Quote the data exactly, first line to the line containing "翻唱看起来和邓丽君本人似乎无", with no pictures.

#### STORED DATA ####

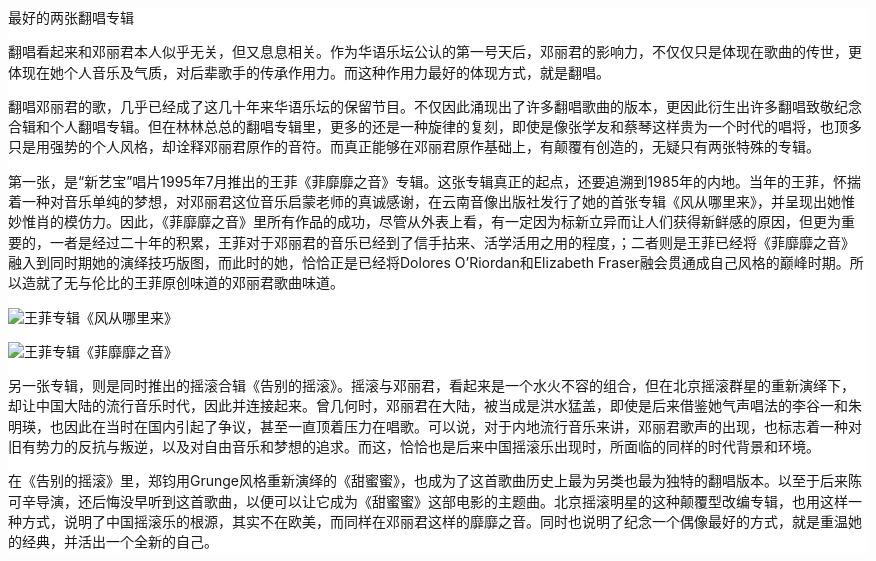 



最好的两张翻唱专辑

翻唱看起来和邓丽君本人似乎无关，但又息息相关。作为华语乐坛公认的第一号天后，邓丽君的影响力，不仅仅只是体现在歌曲的传世，更体现在她个人音乐及气质，对后辈歌手的传承作用力。而这种作用力最好的体现方式，就是翻唱。

翻唱邓丽君的歌，几乎已经成了这几十年来华语乐坛的保留节目。不仅因此涌现出了许多翻唱歌曲的版本，更因此衍生出许多翻唱致敬纪念合辑和个人翻唱专辑。但在林林总总的翻唱专辑里，更多的还是一种旋律的复刻，即使是像张学友和蔡琴这样贵为一个时代的唱将，也顶多只是用强势的个人风格，却诠释邓丽君原作的音符。而真正能够在邓丽君原作基础上，有颠覆有创造的，无疑只有两张特殊的专辑。

第一张，是“新艺宝”唱片1995年7月推出的王菲《菲靡靡之音》专辑。这张专辑真正的起点，还要追溯到1985年的内地。当年的王菲，怀揣着一种对音乐单纯的梦想，对邓丽君这位音乐启蒙老师的真诚感谢，在云南音像出版社发行了她的首张专辑《风从哪里来》，并呈现出她惟妙惟肖的模仿力。因此，《菲靡靡之音》里所有作品的成功，尽管从外表上看，有一定因为标新立异而让人们获得新鲜感的原因，但更为重要的，一者是经过二十年的积累，王菲对于邓丽君的音乐已经到了信手拈来、活学活用之用的程度，；二者则是王菲已经将《菲靡靡之音》融入到同时期她的演绎技巧版图，而此时的她，恰恰正是已经将Dolores O’Riordan和Elizabeth Fraser融会贯通成自己风格的巅峰时期。所以造就了无与伦比的王菲原创味道的邓丽君歌曲味道。

![王菲专辑《风从哪里来》](https://images.soomal.cc/images/doc/20150514/00051669_01.webp)




![王菲专辑《菲靡靡之音》](https://images.soomal.cc/images/doc/20150514/00051670_01.webp)





另一张专辑，则是同时推出的摇滚合辑《告别的摇滚》。摇滚与邓丽君，看起来是一个水火不容的组合，但在北京摇滚群星的重新演绎下，却让中国大陆的流行音乐时代，因此并连接起来。曾几何时，邓丽君在大陆，被当成是洪水猛盖，即使是后来借鉴她气声唱法的李谷一和朱明瑛，也因此在当时在国内引起了争议，甚至一直顶着压力在唱歌。可以说，对于内地流行音乐来讲，邓丽君歌声的出现，也标志着一种对旧有势力的反抗与叛逆，以及对自由音乐和梦想的追求。而这，恰恰也是后来中国摇滚乐出现时，所面临的同样的时代背景和环境。

在《告别的摇滚》里，郑钧用Grunge风格重新演绎的《甜蜜蜜》，也成为了这首歌曲历史上最为另类也最为独特的翻唱版本。以至于后来陈可辛导演，还后悔没早听到这首歌曲，以便可以让它成为《甜蜜蜜》这部电影的主题曲。北京摇滚明星的这种颠覆型改编专辑，也用这样一种方式，说明了中国摇滚乐的根源，其实不在欧美，而同样在邓丽君这样的靡靡之音。同时也说明了纪念一个偶像最好的方式，就是重温她的经典，并活出一个全新的自己。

####

*PROBLEM SOLUTION:*
最好的两张翻唱专辑

翻唱看起来和邓丽君本人似乎无关，但又息息相关。作为华语乐坛公认的第一号天后，邓丽君的影响力，不仅仅只是体现在歌曲的传世，更体现在她个人音乐及气质，对后辈歌手的传承作用力。而这种作用力最好的体现方式，就是翻唱。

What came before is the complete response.